Aim of the task
The expected answer holds every line from the first line of the data below through the line containing "qui permet d'authentifier", exactly as written, and no other line.

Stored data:
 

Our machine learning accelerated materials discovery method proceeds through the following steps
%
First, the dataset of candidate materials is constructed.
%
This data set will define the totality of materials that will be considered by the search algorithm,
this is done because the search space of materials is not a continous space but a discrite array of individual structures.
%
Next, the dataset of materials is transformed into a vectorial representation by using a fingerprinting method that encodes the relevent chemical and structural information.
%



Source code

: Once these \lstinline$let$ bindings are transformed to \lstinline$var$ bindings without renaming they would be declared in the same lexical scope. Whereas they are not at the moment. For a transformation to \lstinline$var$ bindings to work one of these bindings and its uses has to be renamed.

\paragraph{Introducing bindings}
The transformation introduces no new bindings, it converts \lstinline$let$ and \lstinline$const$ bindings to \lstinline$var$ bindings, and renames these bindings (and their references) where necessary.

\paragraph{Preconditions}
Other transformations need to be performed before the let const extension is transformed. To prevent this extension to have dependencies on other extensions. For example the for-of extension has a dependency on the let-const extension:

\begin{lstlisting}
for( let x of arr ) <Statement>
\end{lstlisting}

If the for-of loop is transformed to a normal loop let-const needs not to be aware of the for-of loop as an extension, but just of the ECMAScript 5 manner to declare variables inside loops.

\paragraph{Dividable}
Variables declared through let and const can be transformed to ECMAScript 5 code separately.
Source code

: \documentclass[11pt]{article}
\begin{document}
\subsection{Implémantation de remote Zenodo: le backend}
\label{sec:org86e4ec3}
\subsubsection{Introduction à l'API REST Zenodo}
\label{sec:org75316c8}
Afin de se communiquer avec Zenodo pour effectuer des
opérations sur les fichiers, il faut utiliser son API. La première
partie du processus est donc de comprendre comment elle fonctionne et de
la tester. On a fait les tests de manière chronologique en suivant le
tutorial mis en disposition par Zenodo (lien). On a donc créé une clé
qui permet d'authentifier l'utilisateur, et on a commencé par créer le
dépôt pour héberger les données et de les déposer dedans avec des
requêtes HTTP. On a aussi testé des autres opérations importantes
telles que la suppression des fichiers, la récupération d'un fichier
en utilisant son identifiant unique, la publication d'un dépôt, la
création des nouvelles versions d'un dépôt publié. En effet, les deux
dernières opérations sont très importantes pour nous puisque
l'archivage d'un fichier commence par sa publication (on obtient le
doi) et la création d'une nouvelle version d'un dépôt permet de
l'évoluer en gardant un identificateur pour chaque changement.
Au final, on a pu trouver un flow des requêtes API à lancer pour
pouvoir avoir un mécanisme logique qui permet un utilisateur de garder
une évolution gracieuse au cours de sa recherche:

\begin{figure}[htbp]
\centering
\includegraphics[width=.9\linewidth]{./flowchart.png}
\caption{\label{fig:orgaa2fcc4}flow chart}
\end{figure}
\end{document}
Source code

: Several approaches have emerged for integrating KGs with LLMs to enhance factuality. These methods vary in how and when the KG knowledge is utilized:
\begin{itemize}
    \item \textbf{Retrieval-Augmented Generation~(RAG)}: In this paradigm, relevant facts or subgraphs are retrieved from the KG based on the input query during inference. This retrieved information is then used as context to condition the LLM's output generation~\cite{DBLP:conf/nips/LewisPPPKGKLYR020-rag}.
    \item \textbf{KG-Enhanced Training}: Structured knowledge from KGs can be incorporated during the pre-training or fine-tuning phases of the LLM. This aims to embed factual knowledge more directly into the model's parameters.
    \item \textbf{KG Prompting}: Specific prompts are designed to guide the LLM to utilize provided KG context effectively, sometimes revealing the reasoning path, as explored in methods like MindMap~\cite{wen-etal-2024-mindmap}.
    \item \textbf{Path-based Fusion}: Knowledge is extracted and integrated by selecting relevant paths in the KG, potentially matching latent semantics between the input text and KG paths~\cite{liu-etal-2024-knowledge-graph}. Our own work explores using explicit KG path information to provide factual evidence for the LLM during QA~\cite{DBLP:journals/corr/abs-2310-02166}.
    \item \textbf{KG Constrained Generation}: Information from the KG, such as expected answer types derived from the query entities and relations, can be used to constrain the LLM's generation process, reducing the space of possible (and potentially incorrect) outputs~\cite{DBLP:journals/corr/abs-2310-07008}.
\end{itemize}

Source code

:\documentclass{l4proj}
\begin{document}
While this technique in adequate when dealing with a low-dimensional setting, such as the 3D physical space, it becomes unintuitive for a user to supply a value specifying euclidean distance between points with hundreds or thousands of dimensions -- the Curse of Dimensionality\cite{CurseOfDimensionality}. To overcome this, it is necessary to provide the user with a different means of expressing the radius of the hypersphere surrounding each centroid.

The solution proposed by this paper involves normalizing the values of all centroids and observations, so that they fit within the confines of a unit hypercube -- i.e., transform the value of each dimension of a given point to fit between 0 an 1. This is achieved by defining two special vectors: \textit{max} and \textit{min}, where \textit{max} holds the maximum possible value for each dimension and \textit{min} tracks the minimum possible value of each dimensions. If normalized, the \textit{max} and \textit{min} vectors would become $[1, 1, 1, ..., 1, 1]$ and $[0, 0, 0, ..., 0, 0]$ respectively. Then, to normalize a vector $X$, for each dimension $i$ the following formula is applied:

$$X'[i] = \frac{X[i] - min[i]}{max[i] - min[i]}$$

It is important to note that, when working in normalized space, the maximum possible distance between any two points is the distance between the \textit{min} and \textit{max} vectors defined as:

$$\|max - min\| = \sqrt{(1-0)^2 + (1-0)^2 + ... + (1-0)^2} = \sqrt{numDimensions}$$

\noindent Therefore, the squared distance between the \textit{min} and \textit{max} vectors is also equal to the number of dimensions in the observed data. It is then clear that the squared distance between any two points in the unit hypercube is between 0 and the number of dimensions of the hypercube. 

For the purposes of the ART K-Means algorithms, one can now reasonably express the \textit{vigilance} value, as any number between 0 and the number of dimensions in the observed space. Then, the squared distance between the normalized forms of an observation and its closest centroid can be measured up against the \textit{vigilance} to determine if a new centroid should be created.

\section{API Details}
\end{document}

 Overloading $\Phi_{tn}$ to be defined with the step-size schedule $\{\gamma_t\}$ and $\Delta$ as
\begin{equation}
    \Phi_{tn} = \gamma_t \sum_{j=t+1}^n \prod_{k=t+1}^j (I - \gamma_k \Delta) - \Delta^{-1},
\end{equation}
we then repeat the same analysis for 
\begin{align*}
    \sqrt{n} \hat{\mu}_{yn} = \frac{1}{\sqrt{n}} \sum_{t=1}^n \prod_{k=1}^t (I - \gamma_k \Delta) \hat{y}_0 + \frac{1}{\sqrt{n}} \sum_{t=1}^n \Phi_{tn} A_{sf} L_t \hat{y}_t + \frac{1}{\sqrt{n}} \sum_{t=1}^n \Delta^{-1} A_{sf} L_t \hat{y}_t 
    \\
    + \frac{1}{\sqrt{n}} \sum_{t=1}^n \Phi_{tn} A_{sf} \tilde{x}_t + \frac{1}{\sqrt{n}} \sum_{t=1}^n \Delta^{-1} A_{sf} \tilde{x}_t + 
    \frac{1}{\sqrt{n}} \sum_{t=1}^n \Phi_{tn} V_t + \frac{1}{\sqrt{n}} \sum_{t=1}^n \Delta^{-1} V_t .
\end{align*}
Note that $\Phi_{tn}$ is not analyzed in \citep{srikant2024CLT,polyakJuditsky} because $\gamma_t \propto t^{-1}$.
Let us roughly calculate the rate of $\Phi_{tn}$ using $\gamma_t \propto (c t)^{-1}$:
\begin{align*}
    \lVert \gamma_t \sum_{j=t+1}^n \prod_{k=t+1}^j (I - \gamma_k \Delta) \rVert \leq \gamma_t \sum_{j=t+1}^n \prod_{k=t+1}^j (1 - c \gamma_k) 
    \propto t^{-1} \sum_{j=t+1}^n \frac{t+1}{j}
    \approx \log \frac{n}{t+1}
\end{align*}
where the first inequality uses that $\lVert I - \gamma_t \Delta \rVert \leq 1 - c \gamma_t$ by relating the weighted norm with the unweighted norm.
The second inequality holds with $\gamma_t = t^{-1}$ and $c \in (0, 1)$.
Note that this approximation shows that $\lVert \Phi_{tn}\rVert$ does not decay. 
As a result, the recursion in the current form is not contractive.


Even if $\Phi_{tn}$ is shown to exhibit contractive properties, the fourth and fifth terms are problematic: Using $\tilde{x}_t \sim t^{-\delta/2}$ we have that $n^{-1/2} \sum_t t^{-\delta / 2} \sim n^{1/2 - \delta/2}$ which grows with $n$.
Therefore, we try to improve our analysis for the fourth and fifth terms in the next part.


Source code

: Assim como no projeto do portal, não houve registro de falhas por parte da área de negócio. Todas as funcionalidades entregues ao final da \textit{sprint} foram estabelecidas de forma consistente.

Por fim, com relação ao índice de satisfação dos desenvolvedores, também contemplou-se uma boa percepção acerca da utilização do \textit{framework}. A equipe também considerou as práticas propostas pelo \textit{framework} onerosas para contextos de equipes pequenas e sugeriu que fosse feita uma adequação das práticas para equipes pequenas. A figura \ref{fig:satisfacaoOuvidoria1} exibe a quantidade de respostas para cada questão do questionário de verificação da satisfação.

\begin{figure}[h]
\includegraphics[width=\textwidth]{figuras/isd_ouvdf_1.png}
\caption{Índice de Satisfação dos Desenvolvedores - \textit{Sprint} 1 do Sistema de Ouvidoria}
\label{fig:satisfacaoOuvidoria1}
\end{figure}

Finished task
Our machine learning accelerated materials discovery method proceeds through the following steps
%
First, the dataset of candidate materials is constructed.
%
This data set will define the totality of materials that will be considered by the search algorithm,
this is done because the search space of materials is not a continous space but a discrite array of individual structures.
%
Next, the dataset of materials is transformed into a vectorial representation by using a fingerprinting method that encodes the relevent chemical and structural information.
%



Source code

: Once these \lstinline$let$ bindings are transformed to \lstinline$var$ bindings without renaming they would be declared in the same lexical scope. Whereas they are not at the moment. For a transformation to \lstinline$var$ bindings to work one of these bindings and its uses has to be renamed.

\paragraph{Introducing bindings}
The transformation introduces no new bindings, it converts \lstinline$let$ and \lstinline$const$ bindings to \lstinline$var$ bindings, and renames these bindings (and their references) where necessary.

\paragraph{Preconditions}
Other transformations need to be performed before the let const extension is transformed. To prevent this extension to have dependencies on other extensions. For example the for-of extension has a dependency on the let-const extension:

\begin{lstlisting}
for( let x of arr ) <Statement>
\end{lstlisting}

If the for-of loop is transformed to a normal loop let-const needs not to be aware of the for-of loop as an extension, but just of the ECMAScript 5 manner to declare variables inside loops.

\paragraph{Dividable}
Variables declared through let and const can be transformed to ECMAScript 5 code separately.
Source code

: \documentclass[11pt]{article}
\begin{document}
\subsection{Implémantation de remote Zenodo: le backend}
\label{sec:org86e4ec3}
\subsubsection{Introduction à l'API REST Zenodo}
\label{sec:org75316c8}
Afin de se communiquer avec Zenodo pour effectuer des
opérations sur les fichiers, il faut utiliser son API. La première
partie du processus est donc de comprendre comment elle fonctionne et de
la tester. On a fait les tests de manière chronologique en suivant le
tutorial mis en disposition par Zenodo (lien). On a donc créé une clé
qui permet d'authentifier l'utilisateur, et on a commencé par créer le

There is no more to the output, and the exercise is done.